From your study of vector spaces, you know that a vector lives in a space V and can be added to other vectors or multiplied by scalars. You also know there is a companion space — the dual space V* — consisting of all linear maps from V to the scalars. Dirac's bra-ket notation is precisely this mathematical structure, dressed in physics-friendly clothing. A ket |ψ⟩ is a vector in the Hilbert space H — the complete, normed vector space of quantum states. A bra ⟨ψ| is the corresponding element of the dual space H*, defined by the rule ⟨ψ|(|φ⟩) = ⟨ψ|φ⟩. What makes a Hilbert space special compared to a generic vector space is the inner product: a sesquilinear map ⟨·|·⟩ : H × H → ℂ that generalizes the dot product to complex-valued, infinite-dimensional spaces.
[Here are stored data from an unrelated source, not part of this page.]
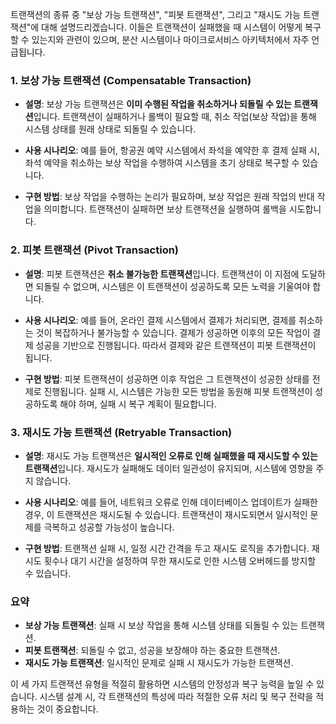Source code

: 트랜잭션의 종류 중 "보상 가능 트랜잭션", "피봇 트랜잭션", 그리고 "재시도 가능 트랜잭션"에 대해 설명드리겠습니다. 이들은 트랜잭션이 실패했을 때 시스템이 어떻게 복구할 수 있는지와 관련이 있으며, 분산 시스템이나 마이크로서비스 아키텍처에서 자주 언급됩니다.

### 1. **보상 가능 트랜잭션 (Compensatable Transaction)**
- **설명**: 보상 가능 트랜잭션은 **이미 수행된 작업을 취소하거나 되돌릴 수 있는 트랜잭션**입니다. 트랜잭션이 실패하거나 롤백이 필요할 때, 취소 작업(보상 작업)을 통해 시스템 상태를 원래 상태로 되돌릴 수 있습니다.
  
- **사용 시나리오**: 예를 들어, 항공권 예약 시스템에서 좌석을 예약한 후 결제 실패 시, 좌석 예약을 취소하는 보상 작업을 수행하여 시스템을 초기 상태로 복구할 수 있습니다.

- **구현 방법**: 보상 작업을 수행하는 논리가 필요하며, 보상 작업은 원래 작업의 반대 작업을 의미합니다. 트랜잭션이 실패하면 보상 트랜잭션을 실행하여 롤백을 시도합니다.

### 2. **피봇 트랜잭션 (Pivot Transaction)**
- **설명**: 피봇 트랜잭션은 **취소 불가능한 트랜잭션**입니다. 트랜잭션이 이 지점에 도달하면 되돌릴 수 없으며, 시스템은 이 트랜잭션이 성공하도록 모든 노력을 기울여야 합니다.
  
- **사용 시나리오**: 예를 들어, 온라인 결제 시스템에서 결제가 처리되면, 결제를 취소하는 것이 복잡하거나 불가능할 수 있습니다. 결제가 성공하면 이후의 모든 작업이 결제 성공을 기반으로 진행됩니다. 따라서 결제와 같은 트랜잭션이 피봇 트랜잭션이 됩니다.

- **구현 방법**: 피봇 트랜잭션이 성공하면 이후 작업은 그 트랜잭션이 성공한 상태를 전제로 진행됩니다. 실패 시, 시스템은 가능한 모든 방법을 동원해 피봇 트랜잭션이 성공하도록 해야 하며, 실패 시 복구 계획이 필요합니다.

### 3. **재시도 가능 트랜잭션 (Retryable Transaction)**
- **설명**: 재시도 가능 트랜잭션은 **일시적인 오류로 인해 실패했을 때 재시도할 수 있는 트랜잭션**입니다. 재시도가 실패해도 데이터 일관성이 유지되며, 시스템에 영향을 주지 않습니다.
  
- **사용 시나리오**: 예를 들어, 네트워크 오류로 인해 데이터베이스 업데이트가 실패한 경우, 이 트랜잭션은 재시도될 수 있습니다. 트랜잭션이 재시도되면서 일시적인 문제를 극복하고 성공할 가능성이 높습니다.

- **구현 방법**: 트랜잭션 실패 시, 일정 시간 간격을 두고 재시도 로직을 추가합니다. 재시도 횟수나 대기 시간을 설정하여 무한 재시도로 인한 시스템 오버헤드를 방지할 수 있습니다. 

### **요약**
- **보상 가능 트랜잭션**: 실패 시 보상 작업을 통해 시스템 상태를 되돌릴 수 있는 트랜잭션.
- **피봇 트랜잭션**: 되돌릴 수 없고, 성공을 보장해야 하는 중요한 트랜잭션.
- **재시도 가능 트랜잭션**: 일시적인 문제로 실패 시 재시도가 가능한 트랜잭션.

이 세 가지 트랜잭션 유형을 적절히 활용하면 시스템의 안정성과 복구 능력을 높일 수 있습니다. 시스템 설계 시, 각 트랜잭션의 특성에 따라 적절한 오류 처리 및 복구 전략을 적용하는 것이 중요합니다.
The physical meaning of the inner product is probability. If |ψ⟩ is a normalized state and |n⟩ is an eigenstate of some observable, then |⟨n|ψ⟩|² is the probability of measuring eigenvalue n when the system is in state |ψ⟩. This is the Born rule, and the bra-ket formalism makes it a tautology of notation: the bra ⟨n| is precisely the linear functional that extracts the component of |ψ⟩ along |n⟩. Normalization requires ⟨ψ|ψ⟩ = 1, which ensures that all probabilities sum to one. The transition amplitude ⟨φ|ψ⟩ gives the overlap between states; when |φ⟩ and |ψ⟩ are orthogonal (no overlap), this inner product vanishes, meaning the two states are perfectly distinguishable.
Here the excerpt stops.